Provided records:

━━━━

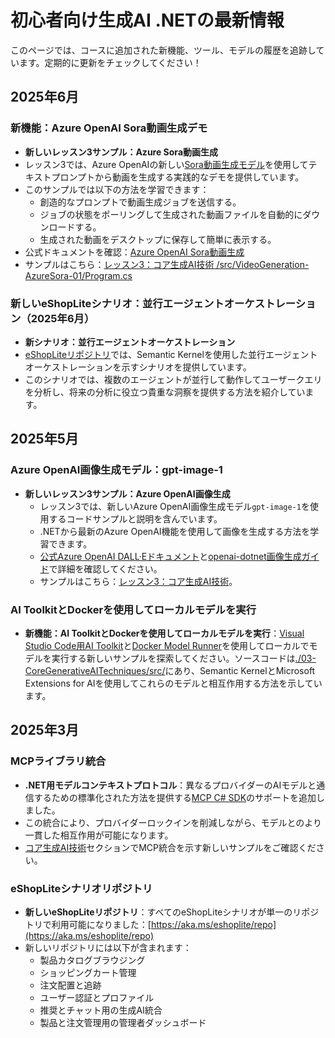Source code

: # 初心者向け生成AI .NETの最新情報

このページでは、コースに追加された新機能、ツール、モデルの履歴を追跡しています。定期的に更新をチェックしてください！

## 2025年6月

### 新機能：Azure OpenAI Sora動画生成デモ

- **新しいレッスン3サンプル：Azure Sora動画生成**
- レッスン3では、Azure OpenAIの新しい[Sora動画生成モデル](https://learn.microsoft.com/azure/ai-services/openai/concepts/video-generation)を使用してテキストプロンプトから動画を生成する実践的なデモを提供しています。
- このサンプルでは以下の方法を学習できます：
  - 創造的なプロンプトで動画生成ジョブを送信する。
  - ジョブの状態をポーリングして生成された動画ファイルを自動的にダウンロードする。
  - 生成された動画をデスクトップに保存して簡単に表示する。
- 公式ドキュメントを確認：[Azure OpenAI Sora動画生成](https://learn.microsoft.com/azure/ai-services/openai/concepts/video-generation)
- サンプルはこちら：[レッスン3：コア生成AI技術 /src/VideoGeneration-AzureSora-01/Program.cs](../../../samples/CoreGenerativeAITechniques/VideoGeneration-AzureSora-01/Program.cs)

### 新しいeShopLiteシナリオ：並行エージェントオーケストレーション（2025年6月）

- **新シナリオ：並行エージェントオーケストレーション**
- [eShopLiteリポジトリ](https://github.com/Azure-Samples/eShopLite/tree/main/scenarios/07-AgentsConcurrent)では、Semantic Kernelを使用した並行エージェントオーケストレーションを示すシナリオを提供しています。
- このシナリオでは、複数のエージェントが並行して動作してユーザークエリを分析し、将来の分析に役立つ貴重な洞察を提供する方法を紹介しています。

## 2025年5月

### Azure OpenAI画像生成モデル：gpt-image-1

- **新しいレッスン3サンプル：Azure OpenAI画像生成**
  - レッスン3では、新しいAzure OpenAI画像生成モデル`gpt-image-1`を使用するコードサンプルと説明を含んでいます。
  - .NETから最新のAzure OpenAI機能を使用して画像を生成する方法を学習できます。
  - [公式Azure OpenAI DALL·Eドキュメント](https://learn.microsoft.com/azure/ai-services/openai/how-to/dall-e?tabs=gpt-image-1)と[openai-dotnet画像生成ガイド](https://github.com/openai/openai-dotnet?tab=readme-ov-file#how-to-generate-images)で詳細を確認してください。
  - サンプルはこちら：[レッスン3：コア生成AI技術](../../../03-CoreGenerativeAITechniques/)。

### AI ToolkitとDockerを使用してローカルモデルを実行

- **新機能：AI ToolkitとDockerを使用してローカルモデルを実行**：[Visual Studio Code用AI Toolkit](https://code.visualstudio.com/docs/intelligentapps/overview)と[Docker Model Runner](https://docs.docker.com/model-runner/)を使用してローカルでモデルを実行する新しいサンプルを探索してください。ソースコードは[./03-CoreGenerativeAITechniques/src/](./03-CoreGenerativeAITechniques/src/)にあり、Semantic KernelとMicrosoft Extensions for AIを使用してこれらのモデルと相互作用する方法を示しています。

## 2025年3月

### MCPライブラリ統合

- **.NET用モデルコンテキストプロトコル**：異なるプロバイダーのAIモデルと通信するための標準化された方法を提供する[MCP C# SDK](https://github.com/modelcontextprotocol/csharp-sdk)のサポートを追加しました。
- この統合により、プロバイダーロックインを削減しながら、モデルとのより一貫した相互作用が可能になります。
- [コア生成AI技術](../../../03-CoreGenerativeAITechniques/)セクションでMCP統合を示す新しいサンプルをご確認ください。

### eShopLiteシナリオリポジトリ

- **新しいeShopLiteリポジトリ**：すべてのeShopLiteシナリオが単一のリポジトリで利用可能になりました：[https://aka.ms/eshoplite/repo](https://aka.ms/eshoplite/repo)
- 新しいリポジトリには以下が含まれます：
  - 製品カタログブラウジング
  - ショッピングカート管理
  - 注文配置と追跡
  - ユーザー認証とプロファイル
  - 推奨とチャット用の生成AI統合
  - 製品と注文管理用の管理者ダッシュボード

━━━━

Task directions:
With the pictures removed, print the entries above exactly.

Your solution:
Source code

: # 初心者向け生成AI .NETの最新情報

このページでは、コースに追加された新機能、ツール、モデルの履歴を追跡しています。定期的に更新をチェックしてください！

## 2025年6月

### 新機能：Azure OpenAI Sora動画生成デモ

- **新しいレッスン3サンプル：Azure Sora動画生成**
- レッスン3では、Azure OpenAIの新しい[Sora動画生成モデル](https://learn.microsoft.com/azure/ai-services/openai/concepts/video-generation)を使用してテキストプロンプトから動画を生成する実践的なデモを提供しています。
- このサンプルでは以下の方法を学習できます：
  - 創造的なプロンプトで動画生成ジョブを送信する。
  - ジョブの状態をポーリングして生成された動画ファイルを自動的にダウンロードする。
  - 生成された動画をデスクトップに保存して簡単に表示する。
- 公式ドキュメントを確認：[Azure OpenAI Sora動画生成](https://learn.microsoft.com/azure/ai-services/openai/concepts/video-generation)
- サンプルはこちら：[レッスン3：コア生成AI技術 /src/VideoGeneration-AzureSora-01/Program.cs](../../../samples/CoreGenerativeAITechniques/VideoGeneration-AzureSora-01/Program.cs)

### 新しいeShopLiteシナリオ：並行エージェントオーケストレーション（2025年6月）

- **新シナリオ：並行エージェントオーケストレーション**
- [eShopLiteリポジトリ](https://github.com/Azure-Samples/eShopLite/tree/main/scenarios/07-AgentsConcurrent)では、Semantic Kernelを使用した並行エージェントオーケストレーションを示すシナリオを提供しています。
- このシナリオでは、複数のエージェントが並行して動作してユーザークエリを分析し、将来の分析に役立つ貴重な洞察を提供する方法を紹介しています。

## 2025年5月

### Azure OpenAI画像生成モデル：gpt-image-1

- **新しいレッスン3サンプル：Azure OpenAI画像生成**
  - レッスン3では、新しいAzure OpenAI画像生成モデル`gpt-image-1`を使用するコードサンプルと説明を含んでいます。
  - .NETから最新のAzure OpenAI機能を使用して画像を生成する方法を学習できます。
  - [公式Azure OpenAI DALL·Eドキュメント](https://learn.microsoft.com/azure/ai-services/openai/how-to/dall-e?tabs=gpt-image-1)と[openai-dotnet画像生成ガイド](https://github.com/openai/openai-dotnet?tab=readme-ov-file#how-to-generate-images)で詳細を確認してください。
  - サンプルはこちら：[レッスン3：コア生成AI技術](../../../03-CoreGenerativeAITechniques/)。

### AI ToolkitとDockerを使用してローカルモデルを実行

- **新機能：AI ToolkitとDockerを使用してローカルモデルを実行**：[Visual Studio Code用AI Toolkit](https://code.visualstudio.com/docs/intelligentapps/overview)と[Docker Model Runner](https://docs.docker.com/model-runner/)を使用してローカルでモデルを実行する新しいサンプルを探索してください。ソースコードは[./03-CoreGenerativeAITechniques/src/](./03-CoreGenerativeAITechniques/src/)にあり、Semantic KernelとMicrosoft Extensions for AIを使用してこれらのモデルと相互作用する方法を示しています。

## 2025年3月

### MCPライブラリ統合

- **.NET用モデルコンテキストプロトコル**：異なるプロバイダーのAIモデルと通信するための標準化された方法を提供する[MCP C# SDK](https://github.com/modelcontextprotocol/csharp-sdk)のサポートを追加しました。
- この統合により、プロバイダーロックインを削減しながら、モデルとのより一貫した相互作用が可能になります。
- [コア生成AI技術](../../../03-CoreGenerativeAITechniques/)セクションでMCP統合を示す新しいサンプルをご確認ください。

### eShopLiteシナリオリポジトリ

- **新しいeShopLiteリポジトリ**：すべてのeShopLiteシナリオが単一のリポジトリで利用可能になりました：[https://aka.ms/eshoplite/repo](https://aka.ms/eshoplite/repo)
- 新しいリポジトリには以下が含まれます：
  - 製品カタログブラウジング
  - ショッピングカート管理
  - 注文配置と追跡
  - ユーザー認証とプロファイル
  - 推奨とチャット用の生成AI統合
  - 製品と注文管理用の管理者ダッシュボード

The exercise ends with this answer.